Aktuaht for the clans was a fort, bigger than a thousand cities combined, buried far beneath the world’s scorched surface and filled with untold numbers of grand halls. It was where the spirits of fallen warriors celebrated with a final banquet before moving on to the Gardeners’ paradise on the other side. But not for the strongest of them; not for those deemed the mightiest of warriors.

The clansfolk dared not speak the names of the Judges of Aktuaht, but it was they who selected the most fearsome among the clans to remain after death; the chosen few who, over decades, centuries, millennia, would fill the halls of Aktuaht until they could be filled no more. And when that happened, the Day of Resurrection would come, and the dead would rise to reclaim Urdezha by scouring the cities from its face with an army of monumental size.

That was what the clansfolk believed.

I had never met a soldier who had received orders to capture a wastelander alive for interrogation. Perhaps it was just a very rare occurrence, or maybe the Scientists no longer had need to study them. Had we learned all there was to learn about our enemy? One thing was for sure, the clansfolk were as merciless as us, and if they ever took prisoners, it was only for nefarious reasons. Which raised a fearful question in me: why the fuck was I still alive?

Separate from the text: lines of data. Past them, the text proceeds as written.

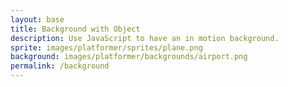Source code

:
 ```yaml
---
layout: base
title: Background with Object
description: Use JavaScript to have an in motion background.
sprite: images/platformer/sprites/plane.png
background: images/platformer/backgrounds/airport.png
permalink: /background
---
```


<canvas id="world"></canvas>

<script>
  // Grab the canvas from the page and set up drawing context
  const canvas = document.getElementById("world");
  const ctx = canvas.getContext('2d');

  // Create image objects for the background and the player sprite
  const backgroundImg = new Image();
  const spriteImg = new Image();
  backgroundImg.src = '{{page.background}}'; // Set background image source
  spriteImg.src = '{{page.sprite}}';         // Set sprite image source

  // Wait for both images to load before starting the game
  let imagesLoaded = 0;
  backgroundImg.onload = function() {
    imagesLoaded++;
    startGameWorld();
  };
  spriteImg.onload = function() {
    imagesLoaded++;
    startGameWorld();
  };

  function startGameWorld() {
    // Only start if both images are loaded
    if (imagesLoaded < 2) return;

    // GameObject is a base class for anything drawn on the canvas
    class GameObject {
      constructor(image, width, height, x = 0, y = 0, speedRatio = 0) {
        this.image = image;      // The image to draw
        this.width = width;      // Width of the object
        this.height = height;    // Height of the object
        this.x = x;              // X position
        this.y = y;              // Y position
        this.speedRatio = speedRatio; // How fast it moves, relative to game speed
        this.speed = GameWorld.gameSpeed * this.speedRatio; // Actual speed
      }
      update() {} // Placeholder for movement logic
      draw(ctx) {
        ctx.drawImage(this.image, this.x, this.y, this.width, this.height); // Draw the image
      }
    }

    // Background scrolls to create a moving effect
    class Background extends GameObject {
      constructor(image, gameWorld) {
        // Fill the whole canvas with the background image
        super(image, gameWorld.width, gameWorld.height, 0, 0, 0.1);
      }
      update() {
        // Move the background to the left, looping it for endless scroll
        this.x = (this.x - this.speed) % this.width;
      }
      draw(ctx) {
        // Draw two backgrounds side by side for seamless scrolling
        ctx.drawImage(this.image, this.x, this.y, this.width, this.height);
        ctx.drawImage(this.image, this.x + this.width, this.y, this.width, this.height);
      }
    }

    // Player is the object you control or animate
    class Player extends GameObject {
      constructor(image, gameWorld) {
        // Shrink the sprite to half size and center it
        const width = image.naturalWidth / 2;
        const height = image.naturalHeight / 2;
        const x = (gameWorld.width - width) / 2;
        const y = (gameWorld.height - height) / 2;
        super(image, width, height, x, y);
        this.baseY = y; // Store the base Y position
        this.frame = 0; // Used for animation
      }
      update() {
        // Make the player float up and down using a sine wave
        this.y = this.baseY + Math.sin(this.frame * 0.05) * 20;
        this.frame++;
      }
    }

    // GameWorld manages everything: canvas, objects, and animation
    class GameWorld {
      static gameSpeed = 5; // Controls how fast things move
      constructor(backgroundImg, spriteImg) {
        // Set up the canvas size and position
        this.canvas = document.getElementById("world");
        this.ctx = this.canvas.getContext('2d');
        this.width = window.innerWidth;
        this.height = window.innerHeight;
        this.canvas.width = this.width;
        this.canvas.height = this.height;
        this.canvas.style.width = `${this.width}px`;
        this.canvas.style.height = `${this.height}px`;
        this.canvas.style.position = 'absolute';
        this.canvas.style.left = `0px`;
        this.canvas.style.top = `${(window.innerHeight - this.height) / 2}px`;

        // Create the background and player objects
        this.objects = [
         new Background(backgroundImg, this),
         new Player(spriteImg, this)
        ];
      }
      // The main animation loop: update and draw all objects
      gameLoop() {
        this.ctx.clearRect(0, 0, this.width, this.height); // Clear the canvas
        for (const obj of this.objects) {
          obj.update(); // Move or animate
          obj.draw(this.ctx); // Draw to canvas
        }
        requestAnimationFrame(this.gameLoop.bind(this)); // Repeat!
      }
      // Start the animation
      start() {
        this.gameLoop();
      }
    }

    // Create the game world and start the animation
    const world = new GameWorld(backgroundImg, spriteImg);
    world.start();
  }
</script>
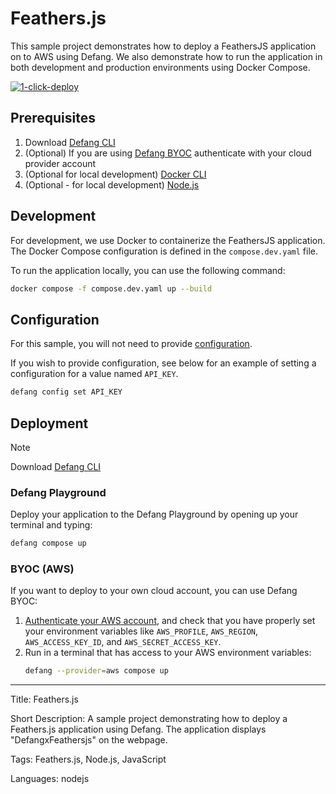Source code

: # Feathers.js 

This sample project demonstrates how to deploy a FeathersJS application on to AWS using Defang. We also demonstrate how to run the application in both development and production environments using Docker Compose.

[![1-click-deploy](https://defang.io/deploy-with-defang.png)](https://portal.defang.dev/redirect?url=https%3A%2F%2Fgithub.com%2Fnew%3Ftemplate_name%3Dsample-feathersjs-template%26template_owner%3DDefangSamples)

## Prerequisites

1. Download [Defang CLI](https://github.com/DefangLabs/defang)
2. (Optional) If you are using [Defang BYOC](https://docs.defang.io/docs/concepts/defang-byoc) authenticate with your cloud provider account
3. (Optional for local development) [Docker CLI](https://docs.docker.com/engine/install/)
3. (Optional - for local development) [Node.js](https://nodejs.org/en/download/)

## Development
For development, we use Docker to containerize the FeathersJS application. The Docker Compose configuration is defined in the `compose.dev.yaml` file.

To run the application locally, you can use the following command:

```bash
docker compose -f compose.dev.yaml up --build
```

## Configuration

For this sample, you will not need to provide [configuration](https://docs.defang.io/docs/concepts/configuration). 

If you wish to provide configuration, see below for an example of setting a configuration for a value named `API_KEY`.

```bash
defang config set API_KEY
```

## Deployment

> [!NOTE]
> Download [Defang CLI](https://github.com/DefangLabs/defang)

### Defang Playground

Deploy your application to the Defang Playground by opening up your terminal and typing:
```bash
defang compose up
```

### BYOC (AWS)

If you want to deploy to your own cloud account, you can use Defang BYOC:

1. [Authenticate your AWS account](https://docs.aws.amazon.com/cli/latest/userguide/cli-chap-configure.html), and check that you have properly set your environment variables like `AWS_PROFILE`, `AWS_REGION`, `AWS_ACCESS_KEY_ID`, and `AWS_SECRET_ACCESS_KEY`.
2. Run in a terminal that has access to your AWS environment variables:
    ```bash
    defang --provider=aws compose up
    ```

---

Title: Feathers.js

Short Description: A sample project demonstrating how to deploy a Feathers.js application using Defang. The application displays "DefangxFeathersjs" on the webpage.

Tags: Feathers.js, Node.js, JavaScript

Languages: nodejs
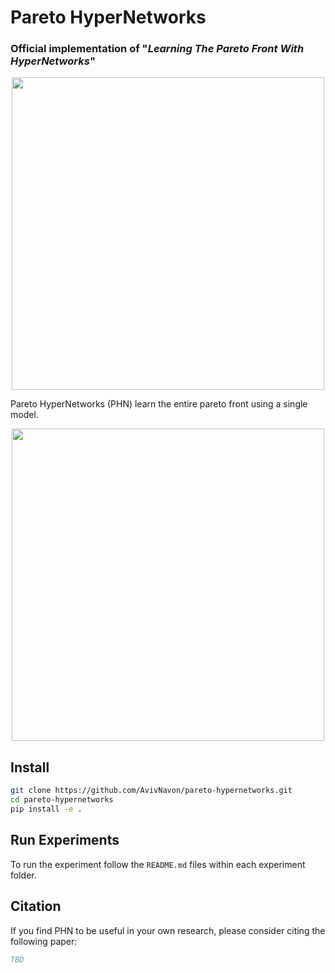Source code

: # Pareto HyperNetworks 
### Official implementation of "_Learning The Pareto Front With HyperNetworks_"

<p align="center"> 
    <img src="https://github.com/AvivNavon/pareto-hypernetworks/blob/resources/phn.png" width="500">
</p>

Pareto HyperNetworks (PHN) learn the entire pareto front using a single model.

<p align="center"> 
    <img src="https://github.com/AvivNavon/pareto-hypernetworks/blob/resources/toy_pareto_front_many_rays.png" width="500">
</p>  

## Install

```bash
git clone https://github.com/AvivNavon/pareto-hypernetworks.git
cd pareto-hypernetworks
pip install -e .
```

## Run Experiments

To run the experiment follow the `README.md` files within each experiment folder.

## Citation

If you find PHN to be useful in your own research, please consider citing the following paper:

```bib
TBD
```
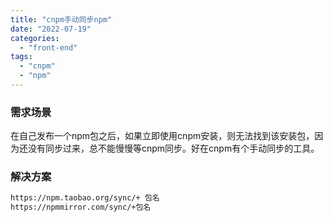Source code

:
 ```yaml
---
title: "cnpm手动同步npm"
date: "2022-07-19"
categories: 
  - "front-end"
tags: 
  - "cnpm"
  - "npm"
---
```


### 需求场景

在自己发布一个npm包之后，如果立即使用cnpm安装，则无法找到该安装包，因为还没有同步过来，总不能慢慢等cnpm同步。好在cnpm有个手动同步的工具。

### 解决方案

```bash
https://npm.taobao.org/sync/+ 包名
https://npmmirror.com/sync/+包名
```
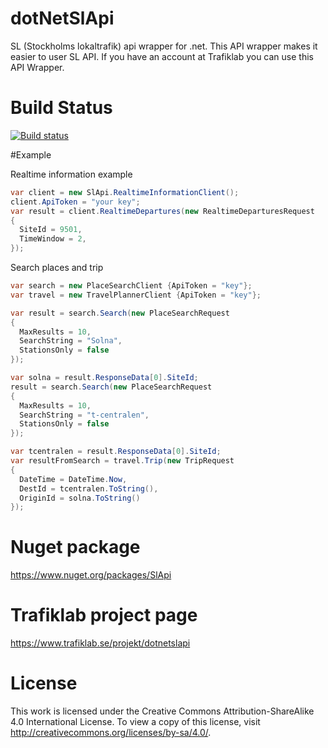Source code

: 



# dotNetSlApi
SL (Stockholms lokaltrafik) api wrapper for .net. This API wrapper makes it easier to user SL API. If you have an account at Trafiklab you can use this API Wrapper.

# Build Status
[![Build status](https://ci.appveyor.com/api/projects/status/oxfg3v4y4biux5wt?svg=true)](https://ci.appveyor.com/project/arins43491/dotnetslapi)

#Example

Realtime information example
```C#
var client = new SlApi.RealtimeInformationClient();
client.ApiToken = "your key";
var result = client.RealtimeDepartures(new RealtimeDeparturesRequest
{
  SiteId = 9501,
  TimeWindow = 2,
});
```
Search places and trip
```C#
var search = new PlaceSearchClient {ApiToken = "key"};
var travel = new TravelPlannerClient {ApiToken = "key"};

var result = search.Search(new PlaceSearchRequest
{
  MaxResults = 10,
  SearchString = "Solna",
  StationsOnly = false
});

var solna = result.ResponseData[0].SiteId;
result = search.Search(new PlaceSearchRequest
{
  MaxResults = 10,
  SearchString = "t-centralen",
  StationsOnly = false
});

var tcentralen = result.ResponseData[0].SiteId;
var resultFromSearch = travel.Trip(new TripRequest
{
  DateTime = DateTime.Now,
  DestId = tcentralen.ToString(),
  OriginId = solna.ToString()
});
```

# Nuget package 
https://www.nuget.org/packages/SlApi


# Trafiklab project page
https://www.trafiklab.se/projekt/dotnetslapi


# License

This work is licensed under the Creative Commons Attribution-ShareAlike 4.0 International License. To view a copy of this license, visit http://creativecommons.org/licenses/by-sa/4.0/.

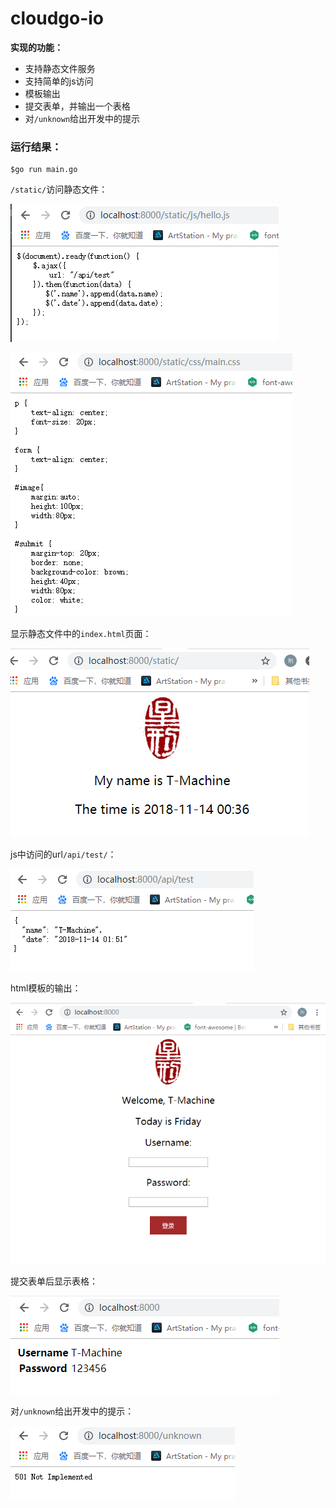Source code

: # cloudgo-io
**实现的功能：**

- 支持静态文件服务
- 支持简单的js访问
- 模板输出
- 提交表单，并输出一个表格
- 对`/unknown`给出开发中的提示



### 运行结果：

```
$go run main.go
```



`/static/`访问静态文件：

![static-js](./images/static-js.png)

![static-css](./images/static-css.png)

显示静态文件中的`index.html`页面：

![static-index](./images/static-index.png)

js中访问的url`/api/test/`：

![api-test](./images/api-test.png)

html模板的输出：

![home](./images/home.png)

提交表单后显示表格：

![form](./images/form.png)

对`/unknown`给出开发中的提示：

![unknown](./images/unknown.png)
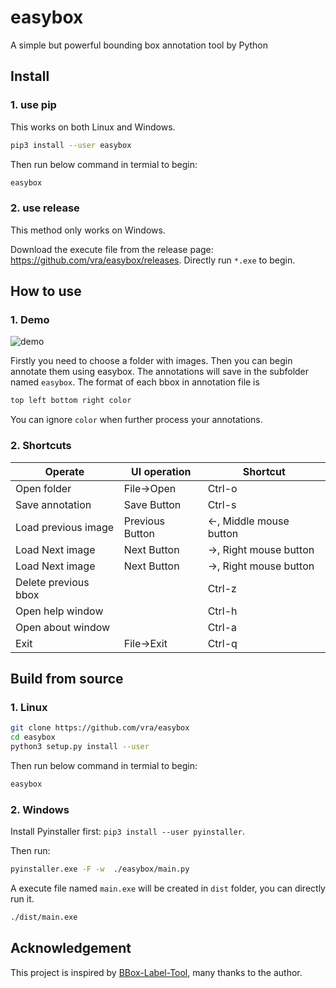 # easybox
A simple but powerful bounding box annotation tool by Python

## Install
### 1. use pip
This works on both Linux and Windows.
```bash
pip3 install --user easybox
```
Then run below command in termial to begin:
```bash
easybox
```

### 2. use release
This method only works on Windows.

Download the execute file from the release page: <https://github.com/vra/easybox/releases>.
Directly run `*.exe` to begin.


## How to use
### 1. Demo
![demo](./imgs/demo.gif)

Firstly you need to choose a folder with images. Then you can begin annotate them using easybox. The annotations will save in the subfolder named `easybox`. The format of each bbox in  annotation file is 
```bash
top left bottom right color
``` 
You can ignore `color` when further process your annotations.

### 2. Shortcuts
|Operate|UI operation|Shortcut|
|--|--|--|
|Open folder | File->Open| Ctrl-o|
|Save annotation | Save Button| Ctrl-s|
|Load previous image | Previous Button|<-, Middle mouse button|
|Load Next image | Next Button|->, Right mouse button|
|Load Next image | Next Button|->, Right mouse button|
|Delete previous bbox | |Ctrl-z|
|Open help window | |Ctrl-h|
|Open about window | |Ctrl-a|
|Exit |File->Exit |Ctrl-q|


## Build from source
### 1. Linux
```bash
git clone https://github.com/vra/easybox
cd easybox
python3 setup.py install --user
```
Then run below command in termial to begin:
```bash
easybox
```

### 2. Windows
Install Pyinstaller first: `pip3 install --user pyinstaller`.

Then run:
```bash
pyinstaller.exe -F -w  ./easybox/main.py
```
A execute file named `main.exe` will be created in `dist` folder, you can directly run it.
```bash
./dist/main.exe
```

## Acknowledgement
This project is inspired by [BBox-Label-Tool](https://github.com/puzzledqs/BBox-Label-Tool), many thanks to the author.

I only had strength enough to open my eyelids a crack. Firelight danced in my vision. I could see nothing beyond it, but the pain in my body confirmed that I hadn’t arrived in Aktuaht. I was lying on my back, hard rock beneath me. The pain was constant, threatening to spill over into agony at any moment. I thought better of attempting movement. The reek of blood and burned flesh was strong. Mine? There was another smell, dank, wild, animal, and it told me that I wasn’t alone.

I should have been dead.

A rustling, swishing sound – like hands rubbing together. Someone sniffed and then spoke.

Just let him die.’ A clansman, growling Salabese in a deep voice.

No.’ The clanswoman who replied spoke in a tone only a shade higher. ‘Old Kurlo wants him kept alive, so that’s what I’m doing.

Old Kurlo? The grizzled chieftain with the ether-cannon?

Then lie, Yorla!’ the clansman almost pleaded. ‘Tell Kurlo you did your best, but he died anyway.’ He made an angry noise. ‘Feed him to the bears with the rest of his platoon, that’s what I say.

The clanswoman – Yorla – sighed, and I heard the sound of something being submerged in water. This didn’t feel real. Was I really there? I half-expected Danii to weigh in with some inappropriate comment. But no; Danii was dead. They were all dead. Fed to bears, the clansman claimed …

Yorla said, ‘Emul, I don’t much like it either, but you nagging my ear isn’t helpful. The clansman began to object but she jumped in. ‘Go and wait outside if you can’t stop your lips flapping.

He growled unhappily. ‘Kurlo wants him guarded at all times.

Yorla snorted. ‘You think I can’t handle this little one on my own? His wound will have him screaming if he tries to move. Go away, Emul. I’ll call if I need your help.

A moment passed and I heard him leaving.

The sound of water came again, as though squeezed from a cloth. Fuck me, I was thirsty! The clanswoman’s shadow fell across me and I closed the cracks in my eyelids, fearful of what she might do should she realise that I was awake. I needn’t have bothered. When she applied the wet cloth to my wounds, I was pretty sure that I managed a scream of agony before I passed out.